Edick spent the last 18 years on the Rams coaching staff, the first 10 as an assistant under Liverio and the last eight as head coach. Edick led the Rams to a 42-33 record and six appearances in the Section II Class A playoffs. He led the Rams to a Section II Class A title in 2015, beating Troy 49-35. Amsterdam finished 5-4 in 2019.
“It was a great experience working with Doug,” Homich said. “He’s a great teacher and had such a knowledge for the game. His passion for football really rubbed off onto everyone. He taught me a lot about the finer details of the game and preparing for each situation.
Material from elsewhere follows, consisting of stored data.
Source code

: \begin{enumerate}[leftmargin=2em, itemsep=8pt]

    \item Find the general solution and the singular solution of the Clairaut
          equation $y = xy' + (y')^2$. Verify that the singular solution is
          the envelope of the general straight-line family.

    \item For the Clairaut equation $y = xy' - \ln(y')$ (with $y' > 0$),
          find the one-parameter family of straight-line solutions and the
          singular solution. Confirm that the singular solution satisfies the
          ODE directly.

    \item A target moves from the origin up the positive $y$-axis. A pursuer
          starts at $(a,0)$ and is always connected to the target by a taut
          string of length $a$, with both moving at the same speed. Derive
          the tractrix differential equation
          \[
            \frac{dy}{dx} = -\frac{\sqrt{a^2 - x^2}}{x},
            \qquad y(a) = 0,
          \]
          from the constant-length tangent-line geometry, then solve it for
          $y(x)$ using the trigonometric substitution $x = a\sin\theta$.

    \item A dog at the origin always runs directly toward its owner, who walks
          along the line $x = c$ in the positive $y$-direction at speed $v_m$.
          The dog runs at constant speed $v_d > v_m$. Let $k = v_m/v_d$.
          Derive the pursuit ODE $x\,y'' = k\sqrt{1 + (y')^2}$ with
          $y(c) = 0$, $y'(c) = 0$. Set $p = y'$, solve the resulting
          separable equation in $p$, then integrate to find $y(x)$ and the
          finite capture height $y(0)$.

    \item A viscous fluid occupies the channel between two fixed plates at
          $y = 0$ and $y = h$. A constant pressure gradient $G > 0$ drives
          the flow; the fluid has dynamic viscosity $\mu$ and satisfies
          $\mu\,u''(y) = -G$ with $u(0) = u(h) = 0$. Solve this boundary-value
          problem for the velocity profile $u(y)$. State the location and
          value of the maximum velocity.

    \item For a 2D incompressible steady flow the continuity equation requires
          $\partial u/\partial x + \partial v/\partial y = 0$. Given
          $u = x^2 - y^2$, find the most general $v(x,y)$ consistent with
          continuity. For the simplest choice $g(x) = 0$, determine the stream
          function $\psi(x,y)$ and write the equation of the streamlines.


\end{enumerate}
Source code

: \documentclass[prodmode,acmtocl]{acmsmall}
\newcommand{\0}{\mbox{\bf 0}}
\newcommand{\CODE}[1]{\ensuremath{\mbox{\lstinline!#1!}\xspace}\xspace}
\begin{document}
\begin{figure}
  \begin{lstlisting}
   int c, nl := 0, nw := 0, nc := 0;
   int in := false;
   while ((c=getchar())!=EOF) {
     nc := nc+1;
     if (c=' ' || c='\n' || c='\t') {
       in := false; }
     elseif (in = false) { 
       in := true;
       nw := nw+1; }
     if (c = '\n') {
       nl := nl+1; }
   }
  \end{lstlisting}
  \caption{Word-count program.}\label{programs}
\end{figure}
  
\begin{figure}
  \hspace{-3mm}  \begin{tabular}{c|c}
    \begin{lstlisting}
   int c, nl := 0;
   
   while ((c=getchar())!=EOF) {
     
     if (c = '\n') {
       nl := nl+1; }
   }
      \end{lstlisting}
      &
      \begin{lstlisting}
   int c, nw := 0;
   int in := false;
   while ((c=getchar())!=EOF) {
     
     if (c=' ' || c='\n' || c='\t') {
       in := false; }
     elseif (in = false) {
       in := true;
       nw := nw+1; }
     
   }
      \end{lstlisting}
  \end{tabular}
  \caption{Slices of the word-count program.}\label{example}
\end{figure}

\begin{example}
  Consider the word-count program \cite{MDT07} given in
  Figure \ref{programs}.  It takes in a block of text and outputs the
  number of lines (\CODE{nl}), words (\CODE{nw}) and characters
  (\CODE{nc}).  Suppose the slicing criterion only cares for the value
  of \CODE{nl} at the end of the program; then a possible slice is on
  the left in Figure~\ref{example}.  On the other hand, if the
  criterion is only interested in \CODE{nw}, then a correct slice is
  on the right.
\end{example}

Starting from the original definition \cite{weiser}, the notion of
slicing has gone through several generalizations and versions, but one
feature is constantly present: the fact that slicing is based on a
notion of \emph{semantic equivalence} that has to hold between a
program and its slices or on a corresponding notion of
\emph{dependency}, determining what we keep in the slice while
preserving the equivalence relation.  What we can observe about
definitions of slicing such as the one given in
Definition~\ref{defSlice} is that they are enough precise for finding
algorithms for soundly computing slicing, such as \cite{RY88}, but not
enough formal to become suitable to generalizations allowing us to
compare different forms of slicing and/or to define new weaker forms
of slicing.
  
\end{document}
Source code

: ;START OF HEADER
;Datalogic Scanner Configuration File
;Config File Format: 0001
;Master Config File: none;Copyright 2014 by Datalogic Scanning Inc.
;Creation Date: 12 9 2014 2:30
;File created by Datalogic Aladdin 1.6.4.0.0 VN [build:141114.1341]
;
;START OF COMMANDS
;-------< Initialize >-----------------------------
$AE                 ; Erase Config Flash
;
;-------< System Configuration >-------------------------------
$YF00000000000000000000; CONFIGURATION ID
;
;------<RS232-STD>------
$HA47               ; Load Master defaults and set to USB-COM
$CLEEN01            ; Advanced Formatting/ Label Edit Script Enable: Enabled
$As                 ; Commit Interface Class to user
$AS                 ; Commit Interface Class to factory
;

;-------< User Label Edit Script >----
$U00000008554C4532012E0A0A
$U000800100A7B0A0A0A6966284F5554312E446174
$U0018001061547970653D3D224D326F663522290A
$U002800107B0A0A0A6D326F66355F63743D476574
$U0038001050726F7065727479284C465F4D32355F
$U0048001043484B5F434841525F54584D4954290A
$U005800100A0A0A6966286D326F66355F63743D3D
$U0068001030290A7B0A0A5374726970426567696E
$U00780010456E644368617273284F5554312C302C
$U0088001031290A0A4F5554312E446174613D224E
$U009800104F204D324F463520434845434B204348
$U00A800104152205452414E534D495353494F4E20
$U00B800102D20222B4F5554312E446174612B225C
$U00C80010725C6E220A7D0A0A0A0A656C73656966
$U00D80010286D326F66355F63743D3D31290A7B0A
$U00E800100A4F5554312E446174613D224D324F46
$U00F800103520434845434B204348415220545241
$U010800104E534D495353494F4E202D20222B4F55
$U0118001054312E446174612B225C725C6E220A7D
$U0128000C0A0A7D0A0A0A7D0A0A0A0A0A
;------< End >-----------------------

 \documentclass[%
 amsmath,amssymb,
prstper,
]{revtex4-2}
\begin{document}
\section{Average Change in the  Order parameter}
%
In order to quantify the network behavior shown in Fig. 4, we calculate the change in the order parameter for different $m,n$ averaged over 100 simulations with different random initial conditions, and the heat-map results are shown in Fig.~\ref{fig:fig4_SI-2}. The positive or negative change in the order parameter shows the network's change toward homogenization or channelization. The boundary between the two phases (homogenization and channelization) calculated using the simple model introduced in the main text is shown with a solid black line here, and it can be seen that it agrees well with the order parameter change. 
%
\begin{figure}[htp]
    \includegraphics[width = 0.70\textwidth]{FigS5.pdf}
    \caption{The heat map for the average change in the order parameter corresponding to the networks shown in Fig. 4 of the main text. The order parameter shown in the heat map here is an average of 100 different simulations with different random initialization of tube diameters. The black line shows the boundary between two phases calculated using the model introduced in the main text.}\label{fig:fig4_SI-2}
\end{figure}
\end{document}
Most importantly, he taught me not to be afraid to take risks.”
This past season also marked the final season on the sideline for Liverio, who served as head coach from 1996 to 2011 and transitioned to an assistant role after Edick took over.
“I owe it all to coach Liverio for giving me the opportunity when I moved back to Amsterdam,” Homich said. “He brought me on as a coach and has played a major part in my life.”
Homich is expected to name Josh Hodge as his offensive coordinator, with Gabe Orengo taking over the defense. All assistant coaching positions are subject to board approval.
Nolan also expects Homich to continue some old Amsterdam traditions while incorporating some of his own when the Rams open the 2020 season. While Homich will focus on the football side, Nolan is still searching for a home field for this fall. The Lynch Literacy Academy athletic complex is scheduled to undergo a lengthy renovation program this year and won’t be ready for play until 2021. Still, Nolan said Homich is ready to continue the rich tradition of Amsterdam football.
“John has a lot of great ideas about moving forward and making this his program,” Nolan said. “He’ll be reaching down to the youth level to try to make it one big program, as opposed to them and us. Football is big here. Many times, it leads to success in other sports, so it’s nice to have a football team that competes.”